_Problem requirements_
Copy the records exactly, every one of them.

##############################

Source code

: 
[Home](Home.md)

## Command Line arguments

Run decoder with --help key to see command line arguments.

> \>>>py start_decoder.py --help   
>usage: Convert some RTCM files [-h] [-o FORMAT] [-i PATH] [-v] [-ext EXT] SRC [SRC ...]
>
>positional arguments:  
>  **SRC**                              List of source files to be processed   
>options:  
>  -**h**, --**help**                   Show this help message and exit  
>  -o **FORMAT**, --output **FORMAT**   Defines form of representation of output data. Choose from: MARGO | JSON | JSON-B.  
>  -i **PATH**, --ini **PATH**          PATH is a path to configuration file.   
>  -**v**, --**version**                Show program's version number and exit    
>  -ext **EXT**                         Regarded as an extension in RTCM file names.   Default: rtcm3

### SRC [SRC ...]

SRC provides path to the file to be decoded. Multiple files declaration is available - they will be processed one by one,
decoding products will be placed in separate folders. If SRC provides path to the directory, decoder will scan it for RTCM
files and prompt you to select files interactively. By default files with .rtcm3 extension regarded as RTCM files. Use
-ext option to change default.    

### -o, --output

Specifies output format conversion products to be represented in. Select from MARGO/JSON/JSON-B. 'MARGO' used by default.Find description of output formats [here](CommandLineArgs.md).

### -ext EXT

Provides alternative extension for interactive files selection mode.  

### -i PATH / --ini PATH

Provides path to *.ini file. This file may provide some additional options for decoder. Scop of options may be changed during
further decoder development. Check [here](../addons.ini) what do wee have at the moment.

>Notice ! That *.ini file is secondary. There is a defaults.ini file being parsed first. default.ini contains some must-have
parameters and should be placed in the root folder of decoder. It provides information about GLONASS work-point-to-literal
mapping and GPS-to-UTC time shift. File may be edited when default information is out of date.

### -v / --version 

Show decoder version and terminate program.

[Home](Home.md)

##############################

_Expected output_
Source code

: 
[Home](Home.md)

## Command Line arguments

Run decoder with --help key to see command line arguments.

> \>>>py start_decoder.py --help   
>usage: Convert some RTCM files [-h] [-o FORMAT] [-i PATH] [-v] [-ext EXT] SRC [SRC ...]
>
>positional arguments:  
>  **SRC**                              List of source files to be processed   
>options:  
>  -**h**, --**help**                   Show this help message and exit  
>  -o **FORMAT**, --output **FORMAT**   Defines form of representation of output data. Choose from: MARGO | JSON | JSON-B.  
>  -i **PATH**, --ini **PATH**          PATH is a path to configuration file.   
>  -**v**, --**version**                Show program's version number and exit    
>  -ext **EXT**                         Regarded as an extension in RTCM file names.   Default: rtcm3

### SRC [SRC ...]

SRC provides path to the file to be decoded. Multiple files declaration is available - they will be processed one by one,
decoding products will be placed in separate folders. If SRC provides path to the directory, decoder will scan it for RTCM
files and prompt you to select files interactively. By default files with .rtcm3 extension regarded as RTCM files. Use
-ext option to change default.    

### -o, --output

Specifies output format conversion products to be represented in. Select from MARGO/JSON/JSON-B. 'MARGO' used by default.Find description of output formats [here](CommandLineArgs.md).

### -ext EXT

Provides alternative extension for interactive files selection mode.  

### -i PATH / --ini PATH

Provides path to *.ini file. This file may provide some additional options for decoder. Scop of options may be changed during
further decoder development. Check [here](../addons.ini) what do wee have at the moment.

>Notice ! That *.ini file is secondary. There is a defaults.ini file being parsed first. default.ini contains some must-have
parameters and should be placed in the root folder of decoder. It provides information about GLONASS work-point-to-literal
mapping and GPS-to-UTC time shift. File may be edited when default information is out of date.

### -v / --version 

Show decoder version and terminate program.

[Home](Home.md)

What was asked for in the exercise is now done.